**What to work on**
Give the records below again, exactly as they appear.

**Material provided**
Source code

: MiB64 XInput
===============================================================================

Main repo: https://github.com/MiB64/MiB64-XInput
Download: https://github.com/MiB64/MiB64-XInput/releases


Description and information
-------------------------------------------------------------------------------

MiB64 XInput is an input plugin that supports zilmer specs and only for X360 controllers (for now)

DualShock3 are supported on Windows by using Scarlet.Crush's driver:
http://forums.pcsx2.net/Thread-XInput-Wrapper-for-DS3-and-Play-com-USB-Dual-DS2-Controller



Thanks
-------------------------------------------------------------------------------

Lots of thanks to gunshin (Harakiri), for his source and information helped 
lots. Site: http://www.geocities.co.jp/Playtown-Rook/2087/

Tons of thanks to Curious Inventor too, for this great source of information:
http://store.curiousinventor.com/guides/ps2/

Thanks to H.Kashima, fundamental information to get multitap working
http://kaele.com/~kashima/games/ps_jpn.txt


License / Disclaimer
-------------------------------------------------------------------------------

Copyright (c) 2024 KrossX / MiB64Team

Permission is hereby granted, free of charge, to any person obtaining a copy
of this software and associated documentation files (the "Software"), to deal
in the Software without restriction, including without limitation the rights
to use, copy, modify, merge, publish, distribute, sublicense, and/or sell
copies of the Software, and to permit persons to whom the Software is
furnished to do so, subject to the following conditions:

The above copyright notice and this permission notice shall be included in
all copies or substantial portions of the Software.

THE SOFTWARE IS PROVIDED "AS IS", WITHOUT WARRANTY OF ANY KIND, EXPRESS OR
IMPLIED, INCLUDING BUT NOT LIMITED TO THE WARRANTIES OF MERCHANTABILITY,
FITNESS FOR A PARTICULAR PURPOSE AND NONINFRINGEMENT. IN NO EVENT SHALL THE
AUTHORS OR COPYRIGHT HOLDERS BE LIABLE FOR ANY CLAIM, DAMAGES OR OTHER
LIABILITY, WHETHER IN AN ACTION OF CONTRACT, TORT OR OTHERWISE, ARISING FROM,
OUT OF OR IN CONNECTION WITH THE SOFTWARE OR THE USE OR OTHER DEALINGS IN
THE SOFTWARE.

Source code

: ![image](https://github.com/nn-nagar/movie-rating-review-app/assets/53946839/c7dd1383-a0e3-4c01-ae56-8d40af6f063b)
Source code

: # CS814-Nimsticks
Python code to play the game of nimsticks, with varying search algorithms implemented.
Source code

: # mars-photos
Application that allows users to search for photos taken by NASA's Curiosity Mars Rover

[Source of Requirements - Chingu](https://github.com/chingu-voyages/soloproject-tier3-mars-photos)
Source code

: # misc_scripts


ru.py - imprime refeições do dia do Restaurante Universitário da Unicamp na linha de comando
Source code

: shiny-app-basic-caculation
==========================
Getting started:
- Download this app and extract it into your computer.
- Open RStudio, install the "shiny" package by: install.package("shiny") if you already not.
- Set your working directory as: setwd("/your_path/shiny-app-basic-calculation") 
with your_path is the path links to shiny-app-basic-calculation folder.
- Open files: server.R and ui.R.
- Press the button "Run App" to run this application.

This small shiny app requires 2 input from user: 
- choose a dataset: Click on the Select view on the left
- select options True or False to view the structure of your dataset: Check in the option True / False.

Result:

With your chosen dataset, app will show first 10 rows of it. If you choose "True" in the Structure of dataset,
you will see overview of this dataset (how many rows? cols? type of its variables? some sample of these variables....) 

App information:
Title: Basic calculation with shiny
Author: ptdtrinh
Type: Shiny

**Solved exercise**
Source code

: MiB64 XInput
===============================================================================

Main repo: https://github.com/MiB64/MiB64-XInput
Download: https://github.com/MiB64/MiB64-XInput/releases


Description and information
-------------------------------------------------------------------------------

MiB64 XInput is an input plugin that supports zilmer specs and only for X360 controllers (for now)

DualShock3 are supported on Windows by using Scarlet.Crush's driver:
http://forums.pcsx2.net/Thread-XInput-Wrapper-for-DS3-and-Play-com-USB-Dual-DS2-Controller



Thanks
-------------------------------------------------------------------------------

Lots of thanks to gunshin (Harakiri), for his source and information helped 
lots. Site: http://www.geocities.co.jp/Playtown-Rook/2087/

Tons of thanks to Curious Inventor too, for this great source of information:
http://store.curiousinventor.com/guides/ps2/

Thanks to H.Kashima, fundamental information to get multitap working
http://kaele.com/~kashima/games/ps_jpn.txt


License / Disclaimer
-------------------------------------------------------------------------------

Copyright (c) 2024 KrossX / MiB64Team

Permission is hereby granted, free of charge, to any person obtaining a copy
of this software and associated documentation files (the "Software"), to deal
in the Software without restriction, including without limitation the rights
to use, copy, modify, merge, publish, distribute, sublicense, and/or sell
copies of the Software, and to permit persons to whom the Software is
furnished to do so, subject to the following conditions:

The above copyright notice and this permission notice shall be included in
all copies or substantial portions of the Software.

THE SOFTWARE IS PROVIDED "AS IS", WITHOUT WARRANTY OF ANY KIND, EXPRESS OR
IMPLIED, INCLUDING BUT NOT LIMITED TO THE WARRANTIES OF MERCHANTABILITY,
FITNESS FOR A PARTICULAR PURPOSE AND NONINFRINGEMENT. IN NO EVENT SHALL THE
AUTHORS OR COPYRIGHT HOLDERS BE LIABLE FOR ANY CLAIM, DAMAGES OR OTHER
LIABILITY, WHETHER IN AN ACTION OF CONTRACT, TORT OR OTHERWISE, ARISING FROM,
OUT OF OR IN CONNECTION WITH THE SOFTWARE OR THE USE OR OTHER DEALINGS IN
THE SOFTWARE.

Source code

: ![image](https://github.com/nn-nagar/movie-rating-review-app/assets/53946839/c7dd1383-a0e3-4c01-ae56-8d40af6f063b)
Source code

: # CS814-Nimsticks
Python code to play the game of nimsticks, with varying search algorithms implemented.
Source code

: # mars-photos
Application that allows users to search for photos taken by NASA's Curiosity Mars Rover

[Source of Requirements - Chingu](https://github.com/chingu-voyages/soloproject-tier3-mars-photos)
Source code

: # misc_scripts


ru.py - imprime refeições do dia do Restaurante Universitário da Unicamp na linha de comando
Source code

: shiny-app-basic-caculation
==========================
Getting started:
- Download this app and extract it into your computer.
- Open RStudio, install the "shiny" package by: install.package("shiny") if you already not.
- Set your working directory as: setwd("/your_path/shiny-app-basic-calculation") 
with your_path is the path links to shiny-app-basic-calculation folder.
- Open files: server.R and ui.R.
- Press the button "Run App" to run this application.

This small shiny app requires 2 input from user: 
- choose a dataset: Click on the Select view on the left
- select options True or False to view the structure of your dataset: Check in the option True / False.

Result:

With your chosen dataset, app will show first 10 rows of it. If you choose "True" in the Structure of dataset,
you will see overview of this dataset (how many rows? cols? type of its variables? some sample of these variables....) 

App information:
Title: Basic calculation with shiny
Author: ptdtrinh
Type: Shiny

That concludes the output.